Optimize Hyper File Storage
Hyper files (.hyper) store data in a proprietary, optimized database format.
Like any file system or database that supports write, update, and delete operations, with heavy active use, the data can become fragmented over time resulting in larger files and increased query latencies.
To improve the performance of your .hyper extract files, you can follow these guidelines.
Use the latest Hyper file format
By default, Hyper will always use the database file format version 0 for maximum compatibility. Version 0 is guaranteed to be always supported by every version of Hyper, and you should be able to open these files in very old versions of Hyper or Tableau if you need to.
However, if you know that you'll only be using currently supported versions of Hyper or Tableau to open your Hyper files, it is recommended to use the latest database file format version. New file format versions often include relevant performance improvements (for example, later versions improve compression drastically on files with deleted rows). You can find a list of database file format versions and improvements introduced in these versions here.
To use a specific database file format version, you'll need to use the default_database_version setting. For example, to use format version 2, set default_database_version=2.
Using the latest available database file format version should lessen the need to manually defragment or otherwise optimize your file for size or performance. However, for extremely fragmented files you might still benefit from manually optimizing your file.
Rewrite your Hyper file in an optimized format
If you have a Hyper file that has become fragmented or is still using an older file version where you want to take advantage of new version features, you can update your existing Hyper databases by checking the version and updating the version prior to performing other operations on them. For instance the Python script below does this while maintaining a backup of the old Hyper file.
import os
from tableauhyperapi import HyperProcess, Connection, Telemetry, CreateMode
TARGET_DATABASE_VERSION = "2"
with HyperProcess(Telemetry.SEND_USAGE_DATA_TO_TABLEAU,
parameters = {"default_database_version": TARGET_DATABASE_VERSION}) as hyper:
should_update_version = False
with Connection(hyper.endpoint, 'existing.hyper', CreateMode.CREATE_IF_NOT_EXISTS) as connection:
# check the current version of the extract
version = connection.execute_scalar_query("SELECT database_version from pg_catalog.hyper_database")
if version < TARGET_DATABASE_VERSION:
print(f'found version {version}, upgrading to version {TARGET_DATABASE_VERSION}')
should_update_version = True
if should_update_version:
with Connection(hyper.endpoint) as connection:
connection.execute_command(f"""
CREATE DATABASE "updatedversion.hyper" WITH VERSION {TARGET_DATABASE_VERSION} FROM "existing.hyper"
""")
# make a backup of the existing hyper file - will overwrite any existing file
os.replace("existing.hyper", "existing.bak.hyper")
# rename the new file to match old database name
os.replace("updatedversion.hyper", "existing.hyper")
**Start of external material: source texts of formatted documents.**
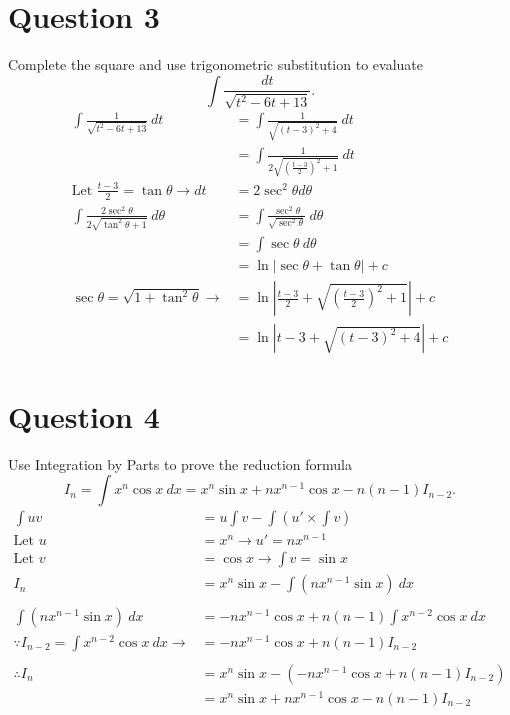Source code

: \documentclass{article}
\begin{document}
\section*{Question 3}
Complete the square and use trigonometric substitution to evaluate
\[\int\frac{dt}{\sqrt{t^2-6t+13}}.\]
\begin{align*}
    \int\frac{1}{\sqrt{t^2-6t+13}}\:dt                        & =\int\frac{1}{\sqrt{(t-3)^2+4}}\:dt                    \\
                                                              & =\int\frac{1}{2\sqrt{(\frac{t-3}{2})^2+1}}\:dt         \\
    \text{Let }\frac{t-3}{2}=\tan\theta \rightarrow dt        & =2\sec^2\theta d\theta                                 \\
    \int\frac{2\sec^2\theta}{2\sqrt{\tan^2\theta+1}}\:d\theta & =\int\frac{\sec^2\theta}{\sqrt{\sec^2\theta}}\:d\theta \\
                                                              & =\int\sec\theta\:d\theta                               \\
                                                              & =\ln|\sec\theta+\tan\theta|+c                          \\
    \sec\theta = \sqrt{1+\tan^2\theta}\rightarrow             & =\ln|\frac{t-3}{2}+\sqrt{(\frac{t-3}{2})^2+1}|+c       \\
                                                              & = \ln|t-3+\sqrt{(t-3)^2+4}|+c
\end{align*}
\section*{Question 4}
Use Integration by Parts to prove the reduction formula
\[I_n=\int x^n\cos x\:dx=x^n\sin x+nx^{n-1}\cos x-n(n-1)I_{n-2}.\]
\begin{align*}
    \int uv                                                        & =u\int v-\int (u'\times \int v)               \\
    \text{Let }u                                                   & =x^n\rightarrow u'=nx^{n-1}                   \\
    \text{Let }v                                                   & =\cos x\rightarrow \int v=\sin x              \\
    I_n                                                            & =x^n\sin x-\int(nx^{n-1}\sin x)\:dx           \\
    \\
    \int(nx^{n-1}\sin x)\:dx                                       & =-nx^{n-1}\cos x+n(n-1)\int x^{n-2}\cos x\:dx \\
    \because I_{n-2}          = \int x^{n-2}\cos x\:dx \rightarrow & = -nx^{n-1}\cos x+n(n-1)I_{n-2}               \\
    \\
    \therefore I_n                                                 & =x^n\sin x-(-nx^{n-1}\cos x+n(n-1)I_{n-2})    \\
                                                                   & =x^n\sin x+nx^{n-1}\cos x-n(n-1)I_{n-2}
\end{align*}
\end{document}
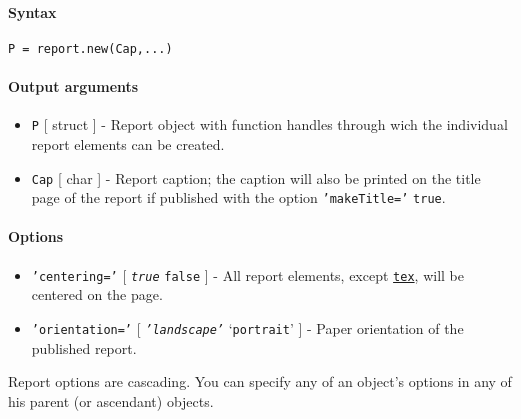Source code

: 


	\paragraph{Syntax}

\begin{verbatim}
P = report.new(Cap,...)
\end{verbatim}

\paragraph{Output arguments}

\begin{itemize}
\item
  \texttt{P} {[} struct {]} - Report object with function handles
  through wich the individual report elements can be created.
\item
  \texttt{Cap} {[} char {]} - Report caption; the caption will also be
  printed on the title page of the report if published with the option
  \texttt{'makeTitle='} \texttt{true}.
\end{itemize}

\paragraph{Options}

\begin{itemize}
\item
  \texttt{'centering='} {[} \emph{\texttt{true}} \textbar{}
  \texttt{false} {]} - All report elements, except
  \href{report/tex}{\texttt{tex}}, will be centered on the page.
\item
  \texttt{'orientation='} {[} \emph{\texttt{'landscape'}} \textbar{}
  `\texttt{portrait}' {]} - Paper orientation of the published report.
\end{itemize}

Report options are cascading. You can specify any of an object's options
in any of his parent (or ascendant) objects.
with Connection(hyper.endpoint, 'existing.hyper', CreateMode.CREATE_IF_NOT_EXISTS) as connection:
# perform normal operations on connection
...
Guidelines for avoiding fragmentation
The level of file compression in a .hyper file depends both on the characteristics of the contained data but also on the insertion/deletion patterns that you use. If you expect to repeatedly delete, insert, or update rows of data, there are patterns that are more likely to achieve optimal file compression, and others that are more likely to result in file fragmentation.
You can optimally compress a .hyper file if:
The deletion precedes the insertion and the file is closed or unloaded in between operations.
The deletion affects a continuous section of data.
The .hyper file can become fragmented if you delete noncontinuous ranges of rows. Fragmentation can make it harder to re-use the space where the data was deleted, and can complicate how the .hyper file is compressed when it is written to disk. Fragmentation really only becomes an issue when you have large amounts of data.
In general, it is better to order your data in such a way that deletion and insertion patterns cover the largest possible continuous ranges. If you feel that your .hyper file is too fragmented, you can use a Python script that is available on the Hyper API Samples project on GitHub to defragment your file. See Rewrite your Hyper file in an optimized format.